(Prompt) Find all lines below containing the string "optional" and return them.

Start of Task material

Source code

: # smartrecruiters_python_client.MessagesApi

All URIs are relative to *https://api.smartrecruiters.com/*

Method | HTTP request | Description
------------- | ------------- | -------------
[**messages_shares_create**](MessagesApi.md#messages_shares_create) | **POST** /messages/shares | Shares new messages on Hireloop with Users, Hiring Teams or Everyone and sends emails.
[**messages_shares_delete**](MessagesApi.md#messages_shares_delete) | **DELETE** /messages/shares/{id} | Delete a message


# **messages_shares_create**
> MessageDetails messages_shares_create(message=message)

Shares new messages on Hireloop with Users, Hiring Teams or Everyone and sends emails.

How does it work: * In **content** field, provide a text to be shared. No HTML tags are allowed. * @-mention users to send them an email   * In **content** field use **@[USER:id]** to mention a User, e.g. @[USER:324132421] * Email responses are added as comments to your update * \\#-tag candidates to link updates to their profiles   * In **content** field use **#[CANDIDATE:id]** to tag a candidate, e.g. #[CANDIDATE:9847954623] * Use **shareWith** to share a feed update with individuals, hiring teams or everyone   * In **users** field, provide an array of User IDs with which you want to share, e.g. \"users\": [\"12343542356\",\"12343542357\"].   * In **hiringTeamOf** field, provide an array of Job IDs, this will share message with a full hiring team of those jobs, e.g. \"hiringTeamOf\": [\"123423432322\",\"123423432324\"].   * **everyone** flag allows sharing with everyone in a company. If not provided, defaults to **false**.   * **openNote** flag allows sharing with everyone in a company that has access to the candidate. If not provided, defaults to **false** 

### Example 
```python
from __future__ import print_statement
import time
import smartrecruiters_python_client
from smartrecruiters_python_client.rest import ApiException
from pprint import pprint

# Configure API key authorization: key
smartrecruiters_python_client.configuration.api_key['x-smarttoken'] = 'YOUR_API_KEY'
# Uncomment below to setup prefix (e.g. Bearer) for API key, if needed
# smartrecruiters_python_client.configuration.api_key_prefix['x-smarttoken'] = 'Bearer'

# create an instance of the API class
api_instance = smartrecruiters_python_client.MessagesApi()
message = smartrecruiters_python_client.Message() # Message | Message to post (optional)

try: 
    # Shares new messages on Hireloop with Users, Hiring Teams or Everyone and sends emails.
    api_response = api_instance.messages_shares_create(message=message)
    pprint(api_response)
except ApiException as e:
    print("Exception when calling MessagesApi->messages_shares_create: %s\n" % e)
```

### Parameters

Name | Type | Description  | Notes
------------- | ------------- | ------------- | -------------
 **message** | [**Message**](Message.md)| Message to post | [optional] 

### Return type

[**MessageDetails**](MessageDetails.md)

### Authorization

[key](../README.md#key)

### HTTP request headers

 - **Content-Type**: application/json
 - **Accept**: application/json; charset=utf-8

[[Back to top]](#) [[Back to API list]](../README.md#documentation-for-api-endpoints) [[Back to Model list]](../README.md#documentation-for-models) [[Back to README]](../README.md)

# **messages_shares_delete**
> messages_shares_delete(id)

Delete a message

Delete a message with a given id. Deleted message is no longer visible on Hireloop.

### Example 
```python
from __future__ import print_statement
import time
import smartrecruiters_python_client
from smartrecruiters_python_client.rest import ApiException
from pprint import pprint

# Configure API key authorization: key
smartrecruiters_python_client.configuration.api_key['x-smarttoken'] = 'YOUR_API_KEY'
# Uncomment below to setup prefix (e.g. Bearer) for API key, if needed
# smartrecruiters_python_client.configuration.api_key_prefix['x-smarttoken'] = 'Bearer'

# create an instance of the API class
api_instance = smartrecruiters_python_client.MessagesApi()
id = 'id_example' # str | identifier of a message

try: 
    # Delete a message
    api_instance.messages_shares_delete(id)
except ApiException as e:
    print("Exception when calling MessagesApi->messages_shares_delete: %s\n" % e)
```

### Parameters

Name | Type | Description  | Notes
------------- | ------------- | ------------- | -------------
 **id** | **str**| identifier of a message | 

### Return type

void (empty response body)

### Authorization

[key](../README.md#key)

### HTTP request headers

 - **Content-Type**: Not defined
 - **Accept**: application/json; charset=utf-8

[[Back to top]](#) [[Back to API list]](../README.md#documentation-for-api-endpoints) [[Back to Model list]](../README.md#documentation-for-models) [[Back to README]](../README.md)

End of Task material

(Answer below)
message = smartrecruiters_python_client.Message() # Message | Message to post (optional)
 **message** | [**Message**](Message.md)| Message to post | [optional] 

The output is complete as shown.